* _ENTRIES SHOWN_:

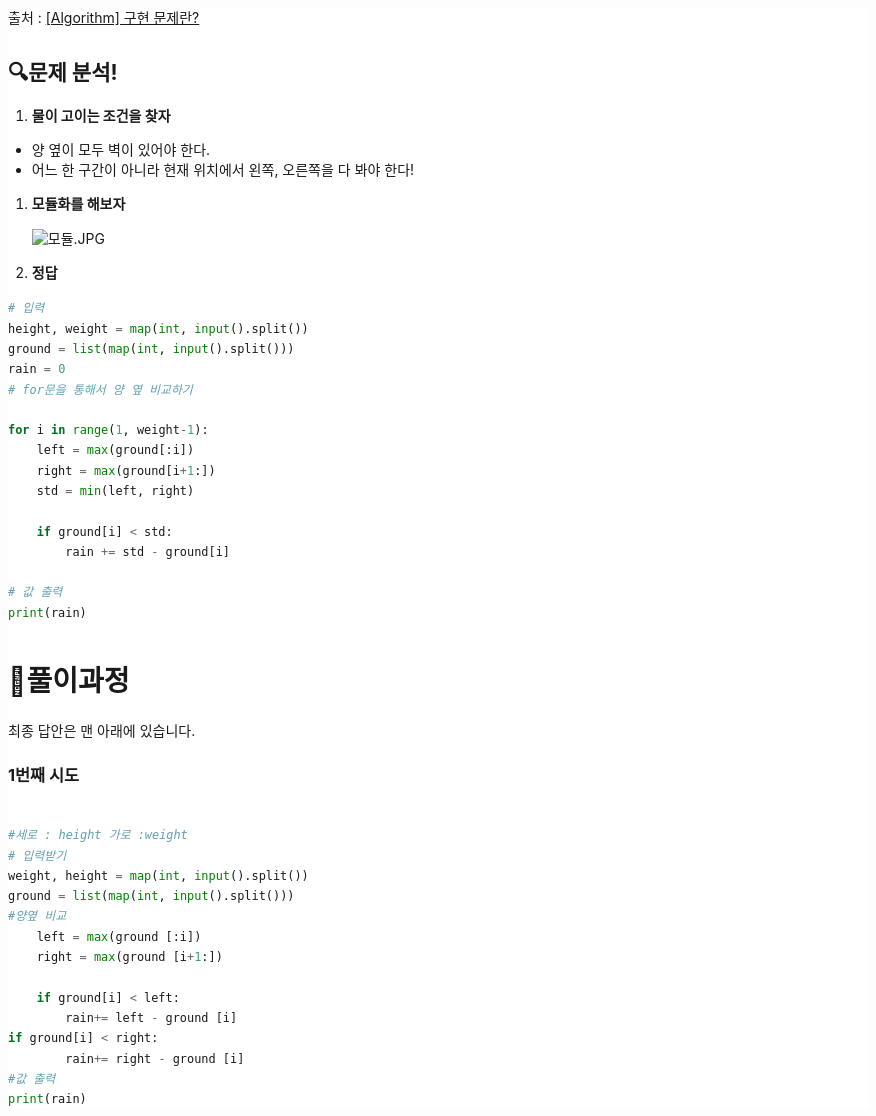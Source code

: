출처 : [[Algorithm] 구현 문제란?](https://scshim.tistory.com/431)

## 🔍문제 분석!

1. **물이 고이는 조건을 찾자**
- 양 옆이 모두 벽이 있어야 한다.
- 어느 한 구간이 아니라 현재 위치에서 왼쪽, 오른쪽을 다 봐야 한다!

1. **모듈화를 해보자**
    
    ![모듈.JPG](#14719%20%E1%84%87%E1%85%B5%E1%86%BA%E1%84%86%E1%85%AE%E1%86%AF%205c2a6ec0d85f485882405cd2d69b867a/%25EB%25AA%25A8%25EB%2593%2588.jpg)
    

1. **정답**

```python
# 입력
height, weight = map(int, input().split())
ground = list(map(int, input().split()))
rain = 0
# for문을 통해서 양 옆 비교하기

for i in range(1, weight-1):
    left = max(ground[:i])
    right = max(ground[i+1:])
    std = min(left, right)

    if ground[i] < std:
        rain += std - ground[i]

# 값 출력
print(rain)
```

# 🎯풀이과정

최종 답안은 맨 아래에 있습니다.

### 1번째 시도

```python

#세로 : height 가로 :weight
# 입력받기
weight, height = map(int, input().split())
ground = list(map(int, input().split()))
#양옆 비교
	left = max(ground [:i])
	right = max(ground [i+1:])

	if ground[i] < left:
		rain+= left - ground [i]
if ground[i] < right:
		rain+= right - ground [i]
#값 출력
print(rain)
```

* _WHAT IS BEING ASKED_: From the records above, give again exactly the lines running from the line with "[[Algorithm] 구현 문제란?](https://scshim.tistory.com/431)" to the line with "1. **모듈화를 해보자**", inclusive.

* _ANSWER SECTION_:
:출처 : [[Algorithm] 구현 문제란?](https://scshim.tistory.com/431)

## 🔍문제 분석!

1. **물이 고이는 조건을 찾자**
- 양 옆이 모두 벽이 있어야 한다.
- 어느 한 구간이 아니라 현재 위치에서 왼쪽, 오른쪽을 다 봐야 한다!

1. **모듈화를 해보자**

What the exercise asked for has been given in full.